Earlier this week, the New York Times revealed the existence of an phone database operation bigger than the NSA's recently publicized phone records. 

The Hemisphere Project is a partnership between federal and local police and the telecommunications giant, AT&T. Basically, the government pays AT&T to distribute a few of its employees in drug-fighting units to work with DEA agents and supply them with records that go back as far as 1987. That is 26 years' worth of phone records, with four billion being added every day. These phone records do not only track those lines of AT&T costumers, but any call that passes through an AT&T switch. While the government agents are so closely integrated that they work in the same office building, the phone database technically still remains in the hands of AT&T, and is therefore “constitutional.” 

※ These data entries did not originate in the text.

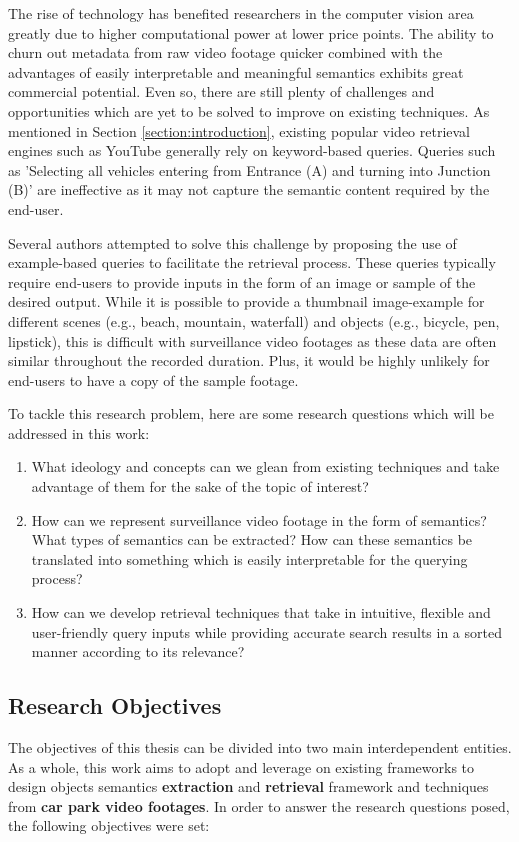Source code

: The rise of technology has benefited researchers in the computer vision area greatly due to higher computational power at lower price points. The ability to churn out metadata from raw video footage quicker combined with the advantages of easily interpretable and meaningful semantics exhibits great commercial potential. Even so, there are still plenty of challenges and opportunities which are yet to be solved to improve on existing techniques. As mentioned in Section \ref{section:introduction}, existing popular video retrieval engines such as YouTube generally rely on keyword-based queries. Queries such as 'Selecting all vehicles entering from Entrance (A) and turning into Junction (B)' are ineffective as it may not capture the semantic content required by the end-user.

Several authors attempted to solve this challenge by proposing the use of example-based queries \cite{zhang2017car, liu2016large, castanon2016retrieval} to facilitate the retrieval process.
These queries typically require end-users to provide inputs in the form of an image or sample of the desired output. While it is possible to provide a thumbnail image-example for different scenes (e.g., beach, mountain, waterfall) and objects (e.g., bicycle, pen, lipstick), this is difficult with surveillance video footages as these data are often similar throughout the recorded duration. Plus, it would be highly unlikely for end-users to have a copy of the sample footage.

To tackle this research problem, here are some research questions which will be addressed in this work:
\begin{enumerate}
\item What ideology and concepts can we glean from existing techniques and take advantage of them for the sake of the topic of interest?
\item How can we represent surveillance video footage in the form of semantics? What types of semantics can be extracted? How can these semantics be translated into something which is easily interpretable for the querying process?
\item How can we develop retrieval techniques that take in intuitive, flexible and user-friendly query inputs while providing accurate search results in a sorted manner according to its relevance?
\end{enumerate}



\subsection{Research Objectives}
The objectives of this thesis can be divided into two main interdependent entities. As a whole, this work aims to adopt and leverage on existing frameworks to design objects semantics \textbf{extraction} and \textbf{retrieval} framework and techniques from \textbf{car park video footages}. In order to answer the research questions posed, the following objectives were set:

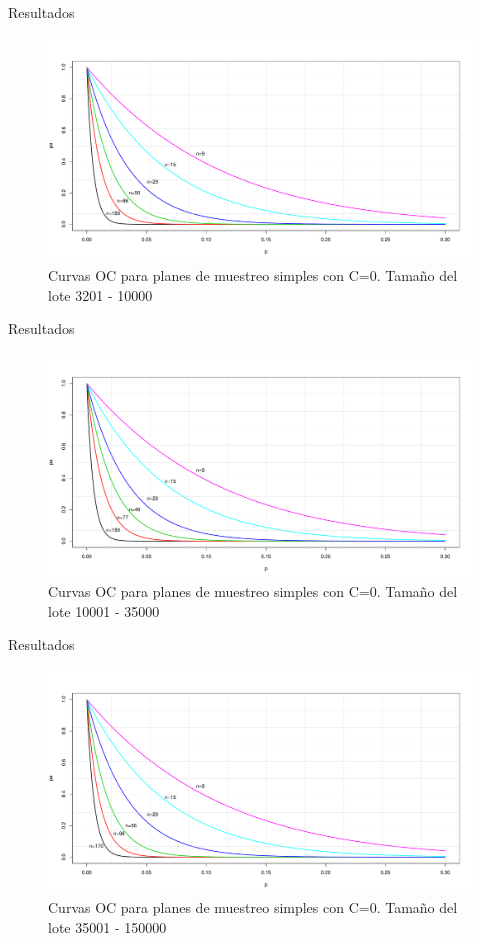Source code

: \documentclass[10pt]{beamer}
\begin{document}
\begin{frame}{Resultados}
\begin{figure}[h!]
  \centering
  \includegraphics[scale=0.33]{FigurasUV/CO11.pdf}
  \caption{Curvas OC para planes de muestreo simples con C=0. Tamaño del lote 3201 - 10000}
\end{figure}
\end{frame}

\begin{frame}{Resultados}
\begin{figure}[h!]
  \centering
  \includegraphics[scale=0.33]{FigurasUV/CO12.pdf}
  \caption{Curvas OC para planes de muestreo simples con C=0. Tamaño del lote 10001 - 35000}
\end{figure}
\end{frame}

\begin{frame}{Resultados}
\begin{figure}[h!]
  \centering
  \includegraphics[scale=0.33]{FigurasUV/CO13.pdf}
  \caption{Curvas OC para planes de muestreo simples con C=0. Tamaño del lote 35001 - 150000}
\end{figure}
\end{frame}
\end{document}
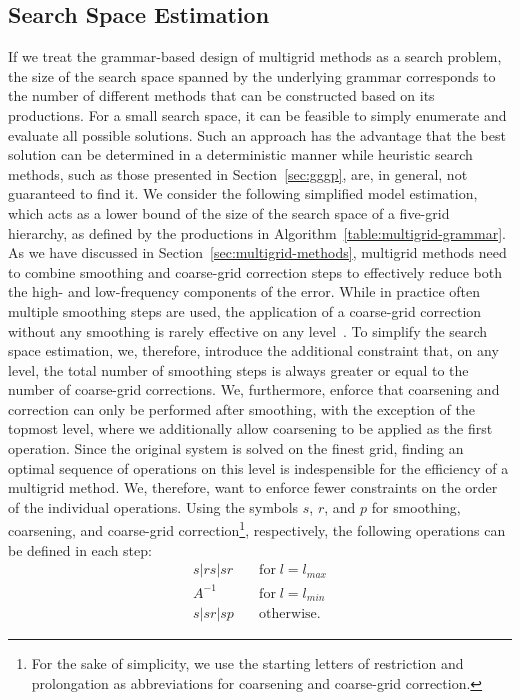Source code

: \subsection{Search Space Estimation}
\label{sec:search-space-estimation}
If we treat the grammar-based design of multigrid methods as a search problem, the size of the search space spanned by the underlying grammar corresponds to the number of different methods that can be constructed based on its productions.
For a small search space, it can be feasible to simply enumerate and evaluate all possible solutions. 
Such an approach has the advantage that the best solution can be determined in a deterministic manner while heuristic search methods, such as those presented in Section~\ref{sec:gggp}, are, in general, not guaranteed to find it.
We consider the following simplified model estimation, which acts as a lower bound of the size of the search space of a five-grid hierarchy, as defined by the productions in Algorithm~\ref{table:multigrid-grammar}. 
As we have discussed in Section~\ref{sec:multigrid-methods}, multigrid methods need to combine smoothing and coarse-grid correction steps to effectively reduce both the high- and low-frequency components of the error.
While in practice often multiple smoothing steps are used, the application of a coarse-grid correction without any smoothing is rarely effective on any level~\cite{trottenberg2000multigrid}.
To simplify the search space estimation, we, therefore, introduce the additional constraint that, on any level, the total number of smoothing steps is always greater or equal to the number of coarse-grid corrections.
We, furthermore, enforce that coarsening and correction can only be performed after smoothing, with the exception of the topmost level, where we additionally allow coarsening to be applied as the first operation.
Since the original system is solved on the finest grid, finding an optimal sequence of operations on this level is indespensible for the efficiency of a multigrid method.
We, therefore, want to enforce fewer constraints on the order of the individual operations.
Using the symbols $s$, $r$, and $p$ for smoothing, coarsening, and coarse-grid correction\footnote{For the sake of simplicity, we use the starting letters of restriction and prolongation as abbreviations for coarsening and coarse-grid correction.}, respectively, the following operations can be defined in each step:
\begin{equation}\tag{4.8}
\begin{split}
	s | rs | sr & \quad \text{for} \; l = l_{max} \\
	A^{-1} & \quad \text{for} \; l = l_{min} \\
	s | sr | sp & \quad \text{otherwise}.
\end{split}
\end{equation}
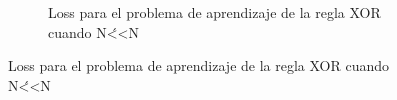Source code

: \begin{figure}[H]
\begin{subfigure}[b]{0.45\textwidth}
         \caption{Loss para el problema de aprendizaje de la regla XOR cuando N\'<<N}
         \label{fig:loss6a}
     \end{subfigure}
\end{figure}
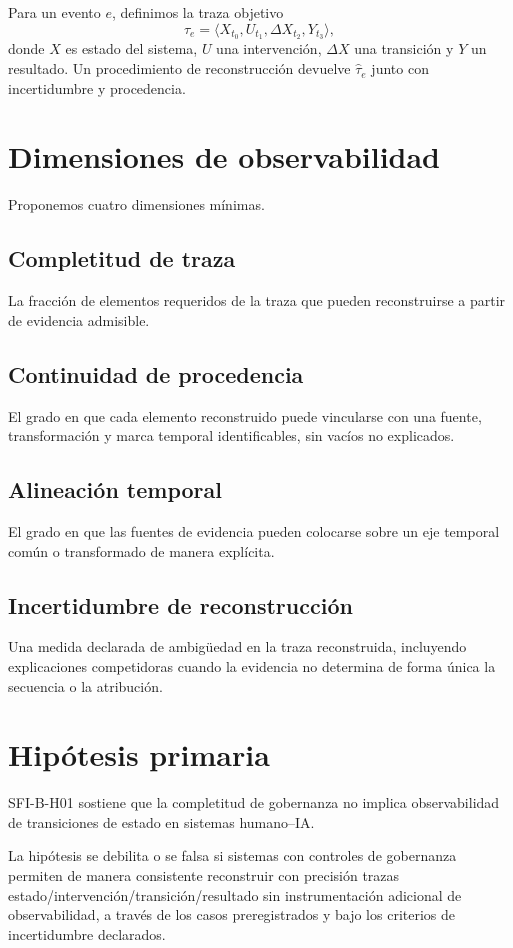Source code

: \documentclass[11pt]{article}
\begin{document}
Para un evento $e$, definimos la traza objetivo
\[
\tau_e = \langle X_{t_0},U_{t_1},\Delta X_{t_2},Y_{t_3}\rangle,
\]
donde $X$ es estado del sistema, $U$ una intervención, $\Delta X$ una transición y $Y$ un resultado. Un procedimiento de reconstrucción devuelve $\hat{\tau}_e$ junto con incertidumbre y procedencia.

\section{Dimensiones de observabilidad}
Proponemos cuatro dimensiones mínimas.

\subsection{Completitud de traza}
La fracción de elementos requeridos de la traza que pueden reconstruirse a partir de evidencia admisible.

\subsection{Continuidad de procedencia}
El grado en que cada elemento reconstruido puede vincularse con una fuente, transformación y marca temporal identificables, sin vacíos no explicados.

\subsection{Alineación temporal}
El grado en que las fuentes de evidencia pueden colocarse sobre un eje temporal común o transformado de manera explícita.

\subsection{Incertidumbre de reconstrucción}
Una medida declarada de ambigüedad en la traza reconstruida, incluyendo explicaciones competidoras cuando la evidencia no determina de forma única la secuencia o la atribución.

\section{Hipótesis primaria}
SFI-B-H01 sostiene que la completitud de gobernanza no implica observabilidad de transiciones de estado en sistemas humano--IA.

La hipótesis se debilita o se falsa si sistemas con controles de gobernanza permiten de manera consistente reconstruir con precisión trazas estado/intervención/transición/resultado sin instrumentación adicional de observabilidad, a través de los casos preregistrados y bajo los criterios de incertidumbre declarados.
\end{document}
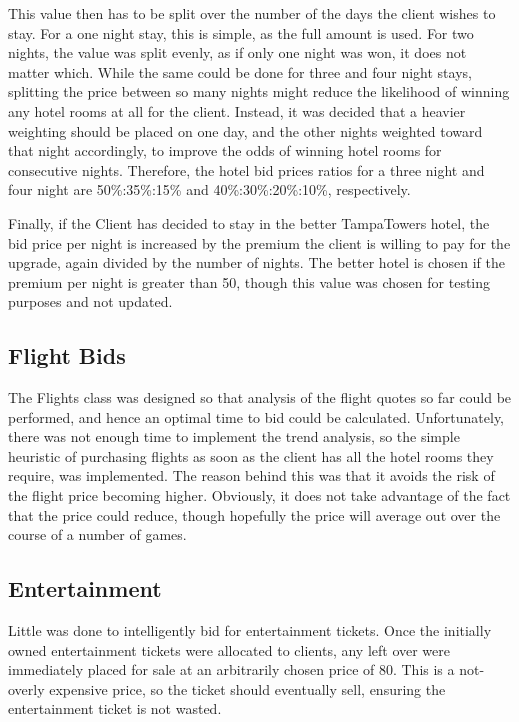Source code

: \documentclass{acm_proc_article-sp}
\begin{document}
  This value then has to be split over the number of the days the client wishes to stay.  For a one night stay, this is simple, as the full amount is used.  For two nights, the value was split evenly, as if only one night was won, it does not matter which.  While the same could be done for three and four night stays, splitting the price between so many nights might reduce the likelihood of winning any hotel rooms at all for the client.  Instead, it was decided that a heavier weighting should be placed on one day, and the other nights weighted toward that night accordingly, to improve the odds of winning hotel rooms for consecutive nights.  Therefore, the hotel bid prices ratios for a three night and four night are 50\%:35\%:15\% and 40\%:30\%:20\%:10\%, respectively.
  
  Finally, if the Client has decided to stay in the better TampaTowers hotel, the bid price per night is increased by the premium the client is willing to pay for the upgrade, again divided by the number of nights.  The better hotel is chosen if the premium per night is greater than 50, though this value was chosen for testing purposes and not updated.
  
 \subsection{Flight Bids}
  The Flights class was designed so that analysis of the flight quotes so far could be performed, and hence an optimal time to bid could be calculated.  Unfortunately, there was not enough time to implement the trend analysis, so the simple heuristic of purchasing flights as soon as the client has all the hotel rooms they require, was implemented.  The reason behind this was that it avoids the risk of the flight price becoming higher.  Obviously, it does not take advantage of the fact that the price could reduce, though hopefully the price will average out over the course of a number of games.
  
 \subsection{Entertainment}
  Little was done to intelligently bid for entertainment tickets.  Once the initially owned entertainment tickets were allocated to clients, any left over were immediately placed for sale at an arbitrarily chosen price of 80.  This is a not-overly expensive price, so the ticket should eventually sell, ensuring the entertainment ticket is not wasted.
  
\end{document}
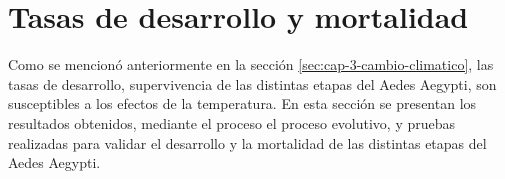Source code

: \section{Tasas de desarrollo y mortalidad}

Como se mencionó anteriormente en la sección \ref{sec:cap-3-cambio-climatico}, las tasas de desarrollo,
supervivencia de las distintas etapas del Aedes Aegypti, son susceptibles a los efectos de la 
temperatura. En esta sección se presentan los resultados obtenidos, mediante el proceso el proceso
evolutivo, y pruebas realizadas para validar el desarrollo y la mortalidad de las distintas etapas del
Aedes Aegypti.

Adding to the enormous sum of the War on Drugs, the Hemisphere Project was paid for by the DEA and the White House drug policy office. The project is primarily dedicated to tracking otherwise difficult suspects, particularly those who use prepaid or disposable phones. Using the extensive database, detectives are able to track people who are using “burner” phones by looking at calling habits. For instance, for a large-scale drug dealer, their phone might change but their calling history does not. They will still call certain people and numbers just as frequently, and these patterns are what detectives look for to trace multiple phones to individuals. 

Perhaps the most disturbing part of this privacy invasion is the absence of a judicial system. At no point will a court determine the validity of the project because even those convicted are kept in the dark about the project, and therefore can never defend themselves in court by questioning the legality of this type of investigation. Because of the program, sifting through a vast number of phone records, which might include your own, in order to catch criminals, happens without the supervision of a judge. Brian Fallon, a Justice Department spokesman, said that Hemisphere “simply streamlines the process of serving the subpoena to the phone company so law enforcement can quickly keep up with drug dealers when they switch phone numbers to try to avoid detection.” However, if there is not anything illegal about the program, why are they so sneaky and secretive about it?

When it comes to the Hemisphere Project, mum is the word. If agents need to use any of the information they obtained through Hemisphere, they are encouraged to employ “parallel construction,” meaning to get the same information from other sources in order to keep the existence of the Hemisphere Project a secret. Even in a slideshow introducing the program, agents are instructed to “never refer to Hemisphere in any official document.”

Clearly, when it comes to breaching privacy, it seems that the U.S. government can dish it out but cannot take it.